● **YOUR OBJECTIVE**:
Extract the lines from the first one in the records below through the line containing "[2006, c\. 19, Sched\.", keeping both ends and leaving out any pictures.

● **RECORDS SHOWN**:
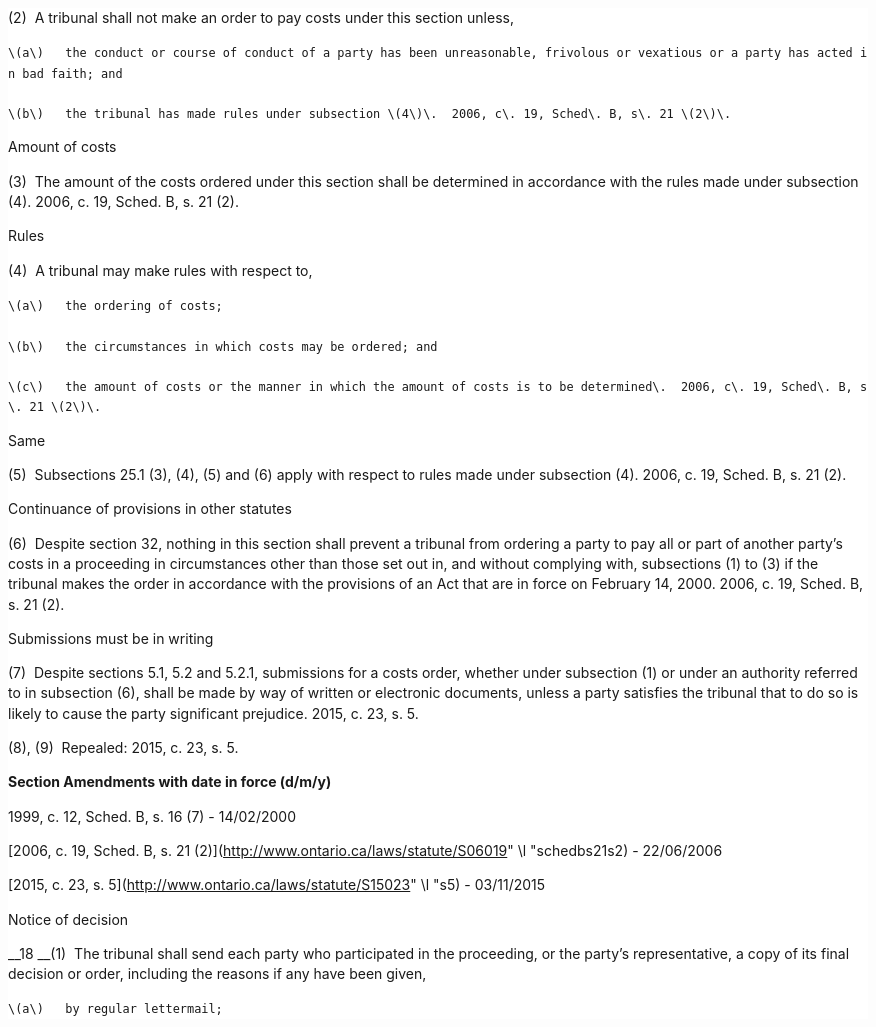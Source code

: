 \(2\)  A tribunal shall not make an order to pay costs under this section unless,

	\(a\)	the conduct or course of conduct of a party has been unreasonable, frivolous or vexatious or a party has acted in bad faith; and

	\(b\)	the tribunal has made rules under subsection \(4\)\.  2006, c\. 19, Sched\. B, s\. 21 \(2\)\.

Amount of costs

\(3\)  The amount of the costs ordered under this section shall be determined in accordance with the rules made under subsection \(4\)\.  2006, c\. 19, Sched\. B, s\. 21 \(2\)\.

Rules

\(4\)  A tribunal may make rules with respect to,

	\(a\)	the ordering of costs;

	\(b\)	the circumstances in which costs may be ordered; and

	\(c\)	the amount of costs or the manner in which the amount of costs is to be determined\.  2006, c\. 19, Sched\. B, s\. 21 \(2\)\.

Same

\(5\)  Subsections 25\.1 \(3\), \(4\), \(5\) and \(6\) apply with respect to rules made under subsection \(4\)\.  2006, c\. 19, Sched\. B, s\. 21 \(2\)\.

Continuance of provisions in other statutes

\(6\)  Despite section 32, nothing in this section shall prevent a tribunal from ordering a party to pay all or part of another party’s costs in a proceeding in circumstances other than those set out in, and without complying with, subsections \(1\) to \(3\) if the tribunal makes the order in accordance with the provisions of an Act that are in force on February 14, 2000\.  2006, c\. 19, Sched\. B, s\. 21 \(2\)\.

Submissions must be in writing

\(7\)  Despite sections 5\.1, 5\.2 and 5\.2\.1, submissions for a costs order, whether under subsection \(1\) or under an authority referred to in subsection \(6\), shall be made by way of written or electronic documents, unless a party satisfies the tribunal that to do so is likely to cause the party significant prejudice\. 2015, c\. 23, s\. 5\.

\(8\), \(9\)  Repealed: 2015, c\. 23, s\. 5\.

__Section Amendments with date in force \(d/m/y\)__

1999, c\. 12, Sched\. B, s\. 16 \(7\) \- 14/02/2000

[2006, c\. 19, Sched\. B, s\. 21 \(2\)](http://www.ontario.ca/laws/statute/S06019" \l "schedbs21s2) \- 22/06/2006

[2015, c\. 23, s\. 5](http://www.ontario.ca/laws/statute/S15023" \l "s5) \- 03/11/2015

Notice of decision

<a id="BK39"></a>__18 __\(1\)  The tribunal shall send each party who participated in the proceeding, or the party’s representative, a copy of its final decision or order, including the reasons if any have been given,

	\(a\)	by regular lettermail;
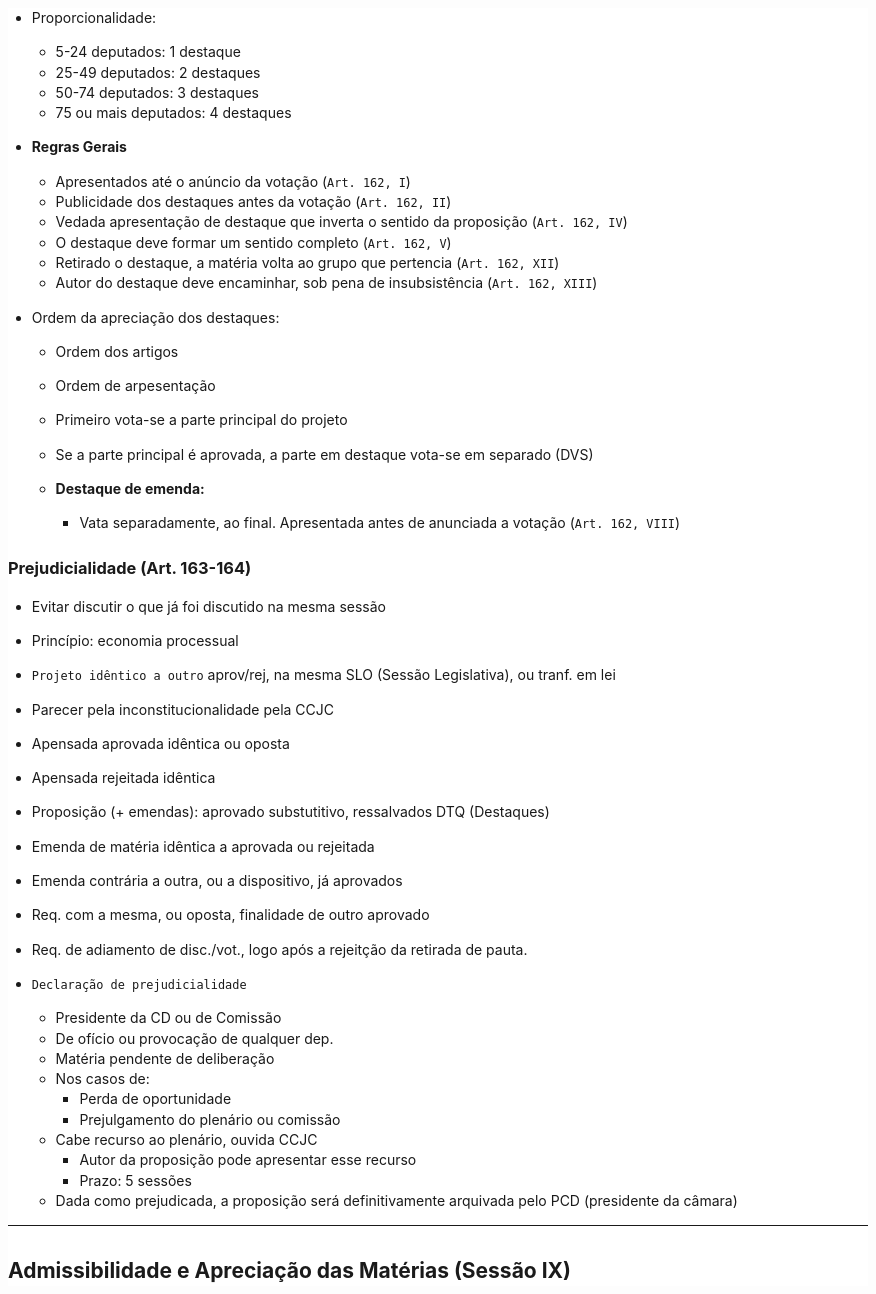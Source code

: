 - Proporcionalidade:
    - 5-24 deputados: 1 destaque
    - 25-49 deputados: 2 destaques
    - 50-74 deputados: 3 destaques
    - 75 ou mais deputados: 4 destaques

- **Regras Gerais**
    - Apresentados até o anúncio da votação (`Art. 162, I`)
    - Publicidade dos destaques antes da votação (`Art. 162, II`)
    - Vedada apresentação de destaque que inverta o sentido da proposição (`Art. 162, IV`)
    - O destaque deve formar um sentido completo (`Art. 162, V`)
    - Retirado o destaque, a matéria volta ao grupo que pertencia (`Art. 162, XII`)
    - Autor do destaque deve encaminhar, sob pena de insubsistência (`Art. 162, XIII`)

- Ordem da apreciação dos destaques:
    - Ordem dos artigos
    - Ordem de arpesentação

    - Primeiro vota-se a parte principal do projeto
    - Se a parte principal é aprovada, a parte em destaque vota-se em separado (DVS)

    - **Destaque de emenda:**
        - Vata separadamente, ao final. Apresentada antes de anunciada a votação (`Art. 162, VIII`)

### Prejudicialidade (Art. 163-164)

- Evitar discutir o que já foi discutido na mesma sessão
- Princípio: economia processual
- `Projeto idêntico a outro` aprov/rej, na mesma SLO (Sessão Legislativa), ou tranf. em lei
- Parecer pela inconstitucionalidade pela CCJC
- Apensada aprovada idêntica ou oposta
- Apensada rejeitada idêntica
- Proposição (+ emendas): aprovado substutitivo, ressalvados DTQ (Destaques)
- Emenda de matéria idêntica a aprovada ou rejeitada
- Emenda contrária a outra, ou a dispositivo, já aprovados
- Req. com a mesma, ou oposta, finalidade de outro aprovado
- Req. de adiamento de disc./vot., logo após a rejeitção da retirada de pauta.

- `Declaração de prejudicialidade`
    - Presidente da CD ou de Comissão
    - De ofício ou provocação de qualquer dep.
    - Matéria pendente de deliberação
    - Nos casos de:
        - Perda de oportunidade
        - Prejulgamento do plenário ou comissão
    - Cabe recurso ao plenário, ouvida CCJC
        - Autor da proposição pode apresentar esse recurso
        - Prazo: 5 sessões
    - Dada como prejudicada, a proposição será definitivamente arquivada pelo PCD (presidente da câmara)


---

## Admissibilidade e Apreciação das Matérias (Sessão IX)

● **TASK OUTPUT**:
Source code

: \(2\)  A tribunal shall not make an order to pay costs under this section unless,

	\(a\)	the conduct or course of conduct of a party has been unreasonable, frivolous or vexatious or a party has acted in bad faith; and

	\(b\)	the tribunal has made rules under subsection \(4\)\.  2006, c\. 19, Sched\. B, s\. 21 \(2\)\.

Amount of costs

\(3\)  The amount of the costs ordered under this section shall be determined in accordance with the rules made under subsection \(4\)\.  2006, c\. 19, Sched\. B, s\. 21 \(2\)\.

Rules

\(4\)  A tribunal may make rules with respect to,

	\(a\)	the ordering of costs;

	\(b\)	the circumstances in which costs may be ordered; and

	\(c\)	the amount of costs or the manner in which the amount of costs is to be determined\.  2006, c\. 19, Sched\. B, s\. 21 \(2\)\.

Same

\(5\)  Subsections 25\.1 \(3\), \(4\), \(5\) and \(6\) apply with respect to rules made under subsection \(4\)\.  2006, c\. 19, Sched\. B, s\. 21 \(2\)\.

Continuance of provisions in other statutes

\(6\)  Despite section 32, nothing in this section shall prevent a tribunal from ordering a party to pay all or part of another party’s costs in a proceeding in circumstances other than those set out in, and without complying with, subsections \(1\) to \(3\) if the tribunal makes the order in accordance with the provisions of an Act that are in force on February 14, 2000\.  2006, c\. 19, Sched\. B, s\. 21 \(2\)\.

Submissions must be in writing

\(7\)  Despite sections 5\.1, 5\.2 and 5\.2\.1, submissions for a costs order, whether under subsection \(1\) or under an authority referred to in subsection \(6\), shall be made by way of written or electronic documents, unless a party satisfies the tribunal that to do so is likely to cause the party significant prejudice\. 2015, c\. 23, s\. 5\.

\(8\), \(9\)  Repealed: 2015, c\. 23, s\. 5\.

__Section Amendments with date in force \(d/m/y\)__

1999, c\. 12, Sched\. B, s\. 16 \(7\) \- 14/02/2000

[2006, c\. 19, Sched\. B, s\. 21 \(2\)](http://www.ontario.ca/laws/statute/S06019" \l "schedbs21s2) \- 22/06/2006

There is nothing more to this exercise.